まどかの視線に気づくと、さやかはアハハと小さく笑って言った。

「いやあ、さすがにマミさんにおんぶに抱っこになるの前提で何の準備もしないのは失礼かなあって思ってさ」

「ええ……、どうしよう。私何も用意してきてないよさやかちゃん!?」

正直こんなもので前に遭遇したような化け物と戦えるとは到底思えないのだが、それでも何の準備もしていない自分に比べると意気込みが違うと判断されてしまいかねない。

何か適当な武器になりそうなものはないだろうか? まどかは辺りを見渡すも、当然普通のカフェにそんなものがあるはずはない。

不安そうなまどかを見て、さやかは笑いながらバンバンと肩を叩く。

「大丈夫だってー! マミさんはそんなの気にしないよ! 多分……」

「何で濁すの!? そこは言い切ってよ! もう、こうなったらさやかちゃんのバット借りるから!」

まどかは金属バットを持ち上げようとするが、恐らくバットを握ったことが無かったのだろう。想像以上の重量感に若干バランスを崩しそうになる。

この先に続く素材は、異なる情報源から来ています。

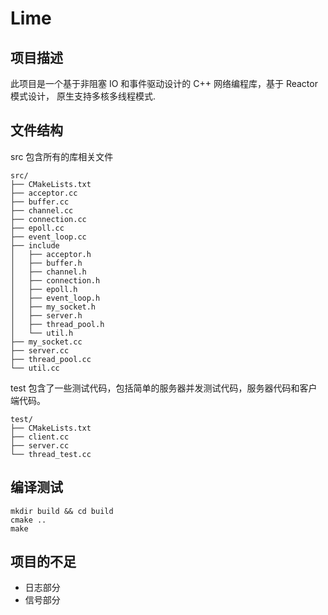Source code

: 
# Lime

## 项目描述
此项目是一个基于非阻塞 IO 和事件驱动设计的 C++ 网络编程库，基于 Reactor 模式设计，
原生支持多核多线程模式.

## 文件结构
src 包含所有的库相关文件
```
src/
├── CMakeLists.txt
├── acceptor.cc
├── buffer.cc
├── channel.cc
├── connection.cc
├── epoll.cc
├── event_loop.cc
├── include
│   ├── acceptor.h
│   ├── buffer.h
│   ├── channel.h
│   ├── connection.h
│   ├── epoll.h
│   ├── event_loop.h
│   ├── my_socket.h
│   ├── server.h
│   ├── thread_pool.h
│   └── util.h
├── my_socket.cc
├── server.cc
├── thread_pool.cc
└── util.cc
```
test 包含了一些测试代码，包括简单的服务器并发测试代码，服务器代码和客户端代码。
```
test/
├── CMakeLists.txt
├── client.cc
├── server.cc
└── thread_test.cc
```

## 编译测试

```
mkdir build && cd build
cmake ..
make
```
## 项目的不足
- 日志部分
- 信号部分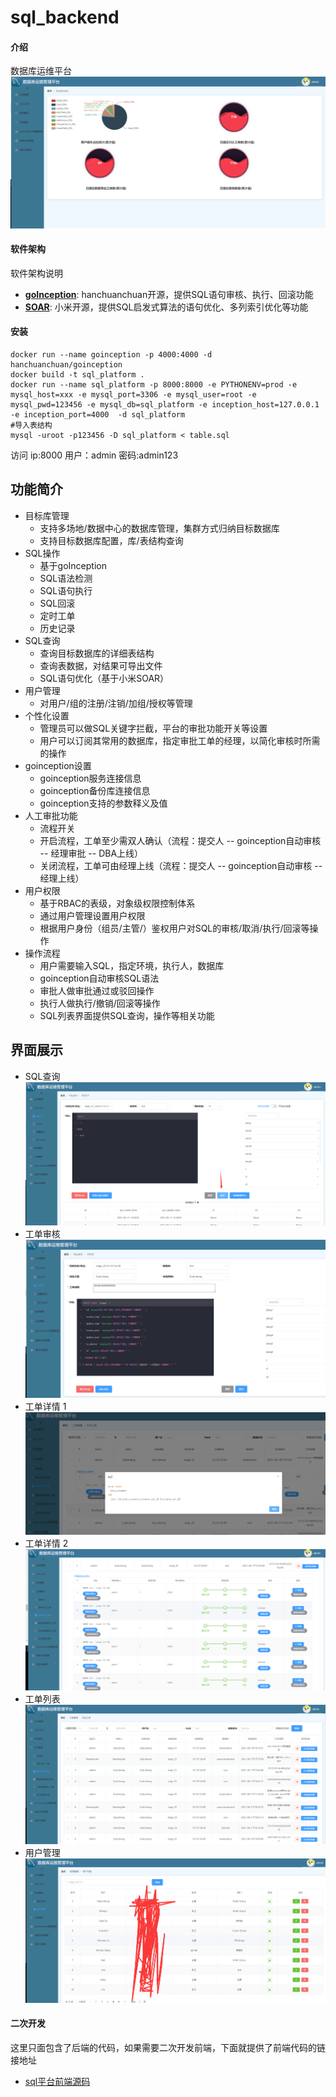 # sql_backend

#### 介绍
数据库运维平台
![Alt text](1.png)
#### 软件架构
软件架构说明
- **[goInception](https://github.com/hanchuanchuan/goInception)**: hanchuanchuan开源，提供SQL语句审核、执行、回滚功能  
- **[SOAR](https://github.com/XiaoMi/soar)**: 小米开源，提供SQL启发式算法的语句优化、多列索引优化等功能
#### 安装
```
docker run --name goinception -p 4000:4000 -d hanchuanchuan/goinception
docker build -t sql_platform .
docker run --name sql_platform -p 8000:8000 -e PYTHONENV=prod -e mysql_host=xxx -e mysql_port=3306 -e mysql_user=root -e mysql_pwd=123456 -e mysql_db=sql_platform -e inception_host=127.0.0.1 -e inception_port=4000  -d sql_platform
#导入表结构
mysql -uroot -p123456 -D sql_platform < table.sql
```
访问 ip:8000  用户：admin 密码:admin123
## 功能简介

- 目标库管理
    - 支持多场地/数据中心的数据库管理，集群方式归纳目标数据库
    - 支持目标数据库配置，库/表结构查询
- SQL操作
    - 基于goInception
    - SQL语法检测
    - SQL语句执行
    - SQL回滚
    - 定时工单
    - 历史记录
- SQL查询
    - 查询目标数据库的详细表结构
    - 查询表数据，对结果可导出文件
    - SQL语句优化（基于小米SOAR）
- 用户管理
    - 对用户/组的注册/注销/加组/授权等管理
- 个性化设置
    - 管理员可以做SQL关键字拦截，平台的审批功能开关等设置
    - 用户可以订阅其常用的数据库，指定审批工单的经理，以简化审核时所需的操作
- goinception设置
    - goinception服务连接信息
    - goinception备份库连接信息
    - goinception支持的参数释义及值
- 人工审批功能
    - 流程开关
    - 开启流程，工单至少需双人确认（流程：提交人 -- goinception自动审核 -- 经理审批 -- DBA上线）
    - 关闭流程，工单可由经理上线（流程：提交人 -- goinception自动审核 -- 经理上线）
- 用户权限
    - 基于RBAC的表级，对象级权限控制体系
    - 通过用户管理设置用户权限
    - 根据用户身份（组员/主管/）鉴权用户对SQL的审核/取消/执行/回滚等操作
- 操作流程
    - 用户需要输入SQL，指定环境，执行人，数据库
    - goinception自动审核SQL语法
    - 审批人做审批通过或驳回操作
    - 执行人做执行/撤销/回滚等操作
    - SQL列表界面提供SQL查询，操作等相关功能

## 界面展示


- SQL查询
![Alt text](2.png)
- 工单审核
![Alt text](3.png)
- 工单详情 1
![Alt text](4.png)
- 工单详情 2
![Alt text](5.png)
- 工单列表
![Alt text](6.png)
- 用户管理
![Alt text](7.png)

#### 二次开发
这里只面包含了后端的代码，如果需要二次开发前端，下面就提供了前端代码的链接地址 
- [sql平台前端源码](https://gitee.com/jiangwenhui_admin/sql_shop)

「ちょ、何やってんのさ。慣れてないなら無理するなっての」

「だいたい何で準備してくるならそう言ってくれなかったの!? このままだと私だけやる気ないみたいに思われちゃうよ!」

「いや、それだとアンタがバット持ってたら逆にあたしがそう思われちゃうじゃん!? というかマミさんだって別に丸腰で来いとは言ってないし」

さやかは金属バットを取り返そうとするが、まどかも中々手を放さない。

女子中学生2人がバットを奪い合う奇妙な光景に、店内の何人かが注目する。

そして、その中には今到着した巴マミの姿もあった。

遅れてごめんなさい、と声をかけようとした彼女は途中で足を止めると、しばらくその光景を見た後、少し考えてカウンターへ飲み物の注文をしに並ぶ。

ひょっこりと肩の上に乗っかったキュゥべえが言う。

「止めなくていいのかい? マミ」

「いいキュゥべえ? この国では不毛な争いには介入せずに他人のフリをするのが礼儀なのよ」

「なるほど、店内の客に君も同類だと思われたくないんだね」

「……、」

マミは無言でキュゥべえを掴むとスクールバッグの中に押し込んだ。

この国では、あえて見え見えの図星を突かないというのが礼儀なのだ。